Sticking it to Ticks
You and I and our four-legged friends aren't the only ones frolicking in the long-awaited spring sunshine. Bloodthirsty ticks are, too - and they happen to be out in full force. These stealthy, tiny parasites are pros at avoiding detection, so it's important that we always stay one step ahead of them - particularly when it comes to our pets.
We all know that ticks spread deadly Lyme, but did you also know they can be formidable carriers of some lesser-known, tongue-twisting diseases like Ehrlichiosis, Anaplasmosis, Babesiosis, Bartonellosis, and Hepatozoonosis? True story! But don't stress. Your trusted vet can assist you in selecting the optimal preventative monthly treatment for your dog. If treating a cat, never, EVER cross-use cat and dog meds as the consequences can be fatal.
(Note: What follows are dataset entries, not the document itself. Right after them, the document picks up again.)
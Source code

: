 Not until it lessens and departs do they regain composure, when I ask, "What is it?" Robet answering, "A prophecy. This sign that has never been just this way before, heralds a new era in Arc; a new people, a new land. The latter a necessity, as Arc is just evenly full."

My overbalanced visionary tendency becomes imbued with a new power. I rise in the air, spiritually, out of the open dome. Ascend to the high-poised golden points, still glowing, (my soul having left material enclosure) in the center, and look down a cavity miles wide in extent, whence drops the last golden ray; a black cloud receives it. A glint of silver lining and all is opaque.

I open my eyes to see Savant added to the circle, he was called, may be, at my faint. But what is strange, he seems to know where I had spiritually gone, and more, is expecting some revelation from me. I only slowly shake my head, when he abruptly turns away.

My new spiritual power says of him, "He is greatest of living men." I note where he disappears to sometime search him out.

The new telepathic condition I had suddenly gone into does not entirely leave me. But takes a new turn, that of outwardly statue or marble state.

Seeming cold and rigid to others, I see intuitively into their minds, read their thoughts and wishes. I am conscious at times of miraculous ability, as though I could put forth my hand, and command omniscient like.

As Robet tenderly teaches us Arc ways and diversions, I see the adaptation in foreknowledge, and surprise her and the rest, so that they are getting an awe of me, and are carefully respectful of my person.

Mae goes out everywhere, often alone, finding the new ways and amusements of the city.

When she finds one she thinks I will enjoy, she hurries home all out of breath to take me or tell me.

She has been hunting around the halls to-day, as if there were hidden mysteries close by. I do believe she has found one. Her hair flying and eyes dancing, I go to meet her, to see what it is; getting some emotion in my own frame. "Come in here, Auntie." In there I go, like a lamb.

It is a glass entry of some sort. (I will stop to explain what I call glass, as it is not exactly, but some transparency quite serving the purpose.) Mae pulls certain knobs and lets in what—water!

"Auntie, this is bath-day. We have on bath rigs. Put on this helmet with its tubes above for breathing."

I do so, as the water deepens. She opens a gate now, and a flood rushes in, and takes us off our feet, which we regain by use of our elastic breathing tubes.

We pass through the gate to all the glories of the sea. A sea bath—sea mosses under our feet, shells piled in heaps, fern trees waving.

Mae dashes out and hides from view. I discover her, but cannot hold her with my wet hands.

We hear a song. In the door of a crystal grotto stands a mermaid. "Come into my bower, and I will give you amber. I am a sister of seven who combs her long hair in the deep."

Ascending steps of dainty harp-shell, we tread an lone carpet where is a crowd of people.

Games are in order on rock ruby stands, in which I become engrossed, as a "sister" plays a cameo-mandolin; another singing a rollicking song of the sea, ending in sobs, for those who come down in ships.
Even if your dog is currently medicated or collared, play it safe and keep your dog away from popular tick hangouts like heavy brush, bushes, woods, shady vegetation, and ground ivy. Thoroughly inspect your dog when he comes in from outdoor playtime. Part the fur and give his skin a precursory visual once-over for any reddish or irritated spots. Then, using your fingers like a comb, run them over the entirety of your dog's body from head to tail in search of bumps or snags. Flea combs can be useful, too. Don't neglect your dog's ears, groin, underside of the tail, and in between the toes, as ticks are naturally drawn to damp, dark areas. Dense or long fur can be more challenging, so be sure to give your shaggy friends a little extra time and attention. (And as for yourself, it's advisable to recruit a human "tick buddy" to help check areas of your body - back, head, etc. - that aren't easily self-accessible.)
If you do find a tick attached to your dog, don't panic. Opt for fine-pointed tweezers to avoid ripping the tick's body apart, spread your dog's fur, and grip the tick as close to the skin as possible. Pull upward in a steady, slow, gentle motion. If you have a tick twister, follow the instructions on the packaging - the tick should detach itself after several rotations.